Mothers are both revered and also dismissed, I think, in society. It’s obviously the most important job in the world, but yet it has so many shortcomings and lack of support and lack of, we could go on and on about that. But this artistic conversation around it I think is really inspiring and Mary doesn’t pull any punches. It is very much about that, and the terrible choices my character makes about being a mother, and the denial she is in. The truth is, she can’t even see her child. She is, at that point, a caretaker more than a mother, and she’s not having the typical experience of much joy with her child.
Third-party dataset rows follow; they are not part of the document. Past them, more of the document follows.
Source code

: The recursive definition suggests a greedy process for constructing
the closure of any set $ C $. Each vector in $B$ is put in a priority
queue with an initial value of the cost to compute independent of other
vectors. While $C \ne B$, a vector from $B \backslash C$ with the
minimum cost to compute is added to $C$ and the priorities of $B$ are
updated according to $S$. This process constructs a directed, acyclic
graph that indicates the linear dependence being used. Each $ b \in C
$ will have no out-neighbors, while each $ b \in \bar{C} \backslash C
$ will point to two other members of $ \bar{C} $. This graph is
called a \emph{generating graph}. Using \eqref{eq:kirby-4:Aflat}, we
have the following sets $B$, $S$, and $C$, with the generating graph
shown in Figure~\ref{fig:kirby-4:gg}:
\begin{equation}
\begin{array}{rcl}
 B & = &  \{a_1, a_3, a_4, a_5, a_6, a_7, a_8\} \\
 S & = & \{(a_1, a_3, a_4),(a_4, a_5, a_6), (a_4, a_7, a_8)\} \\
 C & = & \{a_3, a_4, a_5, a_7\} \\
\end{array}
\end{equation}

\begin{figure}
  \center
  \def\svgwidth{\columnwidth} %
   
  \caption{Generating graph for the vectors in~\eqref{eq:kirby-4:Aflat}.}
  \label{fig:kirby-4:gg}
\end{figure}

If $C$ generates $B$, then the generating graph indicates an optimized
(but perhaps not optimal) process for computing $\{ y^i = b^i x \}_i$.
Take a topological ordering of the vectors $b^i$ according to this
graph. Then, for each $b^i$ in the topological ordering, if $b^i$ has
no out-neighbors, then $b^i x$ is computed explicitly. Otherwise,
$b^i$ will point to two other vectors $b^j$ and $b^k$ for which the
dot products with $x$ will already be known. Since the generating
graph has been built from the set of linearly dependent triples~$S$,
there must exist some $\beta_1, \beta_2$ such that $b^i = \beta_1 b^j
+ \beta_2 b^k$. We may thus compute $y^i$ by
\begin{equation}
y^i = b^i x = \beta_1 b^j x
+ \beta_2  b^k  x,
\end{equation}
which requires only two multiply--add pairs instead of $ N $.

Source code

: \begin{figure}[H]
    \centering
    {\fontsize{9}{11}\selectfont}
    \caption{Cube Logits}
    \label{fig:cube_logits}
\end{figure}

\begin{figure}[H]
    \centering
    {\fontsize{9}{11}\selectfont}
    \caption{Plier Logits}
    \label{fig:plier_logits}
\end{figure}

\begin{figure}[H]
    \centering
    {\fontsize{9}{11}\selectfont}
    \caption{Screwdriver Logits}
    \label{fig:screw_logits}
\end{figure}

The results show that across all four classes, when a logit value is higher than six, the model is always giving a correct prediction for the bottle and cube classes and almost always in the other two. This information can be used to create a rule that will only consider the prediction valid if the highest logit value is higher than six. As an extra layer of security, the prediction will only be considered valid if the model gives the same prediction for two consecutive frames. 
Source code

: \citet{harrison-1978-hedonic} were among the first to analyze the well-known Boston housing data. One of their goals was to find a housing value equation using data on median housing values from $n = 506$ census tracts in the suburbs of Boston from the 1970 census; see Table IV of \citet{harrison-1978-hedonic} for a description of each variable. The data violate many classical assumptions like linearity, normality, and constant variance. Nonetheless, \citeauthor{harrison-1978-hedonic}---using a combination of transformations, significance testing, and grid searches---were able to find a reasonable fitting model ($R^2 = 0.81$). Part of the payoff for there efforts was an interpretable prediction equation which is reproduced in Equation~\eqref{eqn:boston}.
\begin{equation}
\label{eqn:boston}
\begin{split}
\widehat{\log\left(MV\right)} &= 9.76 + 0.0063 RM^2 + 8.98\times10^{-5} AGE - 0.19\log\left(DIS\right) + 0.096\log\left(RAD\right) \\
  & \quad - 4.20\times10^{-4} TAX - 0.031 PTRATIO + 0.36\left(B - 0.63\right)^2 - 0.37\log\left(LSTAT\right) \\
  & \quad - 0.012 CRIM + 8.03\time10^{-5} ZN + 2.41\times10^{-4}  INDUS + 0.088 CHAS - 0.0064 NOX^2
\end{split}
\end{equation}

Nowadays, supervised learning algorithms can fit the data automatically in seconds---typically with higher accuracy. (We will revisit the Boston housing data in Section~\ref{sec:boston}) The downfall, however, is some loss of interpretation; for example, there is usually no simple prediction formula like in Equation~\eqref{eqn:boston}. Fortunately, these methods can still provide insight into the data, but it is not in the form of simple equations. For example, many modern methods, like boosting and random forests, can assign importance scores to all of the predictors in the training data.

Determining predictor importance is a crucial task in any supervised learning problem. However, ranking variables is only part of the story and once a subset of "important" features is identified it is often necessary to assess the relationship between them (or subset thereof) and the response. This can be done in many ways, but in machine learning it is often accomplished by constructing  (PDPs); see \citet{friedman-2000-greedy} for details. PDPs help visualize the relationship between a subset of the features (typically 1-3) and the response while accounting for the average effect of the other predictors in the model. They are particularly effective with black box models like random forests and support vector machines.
And there are moments of that throughout the film, and what she’s going through as a mother is, like, 99% of mothers will hopefully not go through this. It is such a specific thing. But that idea of being a caretaker, I think, is something people can relate to in many different aspects of their life.

CM: What you’re saying is exactly right and I try to sort of remind myself of that: remembering to find the joy. And I thought that what Mary did so well was that you literally don’t see your child in the film until the last frame. You are quite literally inside your head.

RB: Which is what she wanted. It was a wild conceit. When she pitched it to me, I was like, oh, okay. But obviously I saw the child. She was my scene partner and all of my choices are informed by Delaney Quinn, this wonderful actress who… we met with a lot of great young actresses and Delaney ended up doing the part and she was just brilliant. And it was also great having a child on set because it brings a levity. There’s a sense of play that you just have to bring when you have a child on set, and that was really a gift.

CM: How old is Delaney?

RB: At the time she was 10. She’s probably 12 now. But she was a terrific kid and loves horror films. We would just talk about what you talk about with kids. She was gorgeous.

TA: I wonder if COVID plays a role here, because all of us who were parenting through COVID had a pretty unique experience….

CM: You were in a dark place.

RB: How old are your children?

TA: My son’s just about to turn 11 and my daughter’s 13, so I’m a little ahead of where you are, I know, with your two boys...

RB: Yeah, so I have seven and nine. I have a stepson who’s 30, so we have the whole gamut.

CM: But you had the toughest time for COVID. I always think that the age my kids are now would be brutal.

RB: I know what you mean. It’s definitely, gosh, it was challenging, and I did two quarantines in Australia, where you didn’t leave the hotel. It was very strict and I did that twice with my kids for two weeks. Which was just a little bit sad by the end.

CM: Well, I was going to ask if there was any moment of parenting claustrophobia or frustration that you could pull on that you went back to, but maybe it was being quarantined for two weeks in Australia?

RB: My sense memory of quarantine was the… I mean, I love all the phone calls. Those phone calls you have with your partner sometimes about the children…

CM: That really hit home for me.

RB: I find phone calls quite hard to perform, to make them sound authentic. Mary was so brilliant with making that all really, really specific and very practical, and [Christian Slater] would always be in some strange location trying to call in.

TA: I do want to ask about the last sequence, which I guess is a minor spoiler, but not really. I don’t know how to handle this on a podcast… skip ahead or something. But at the end, you’re on the beach and you sort of plunge into the waves over and over again and I feel like I’d almost never seen anything like that before.

CM: I shivered.

TA: It was sort of scary to watch. Can you tell me about that?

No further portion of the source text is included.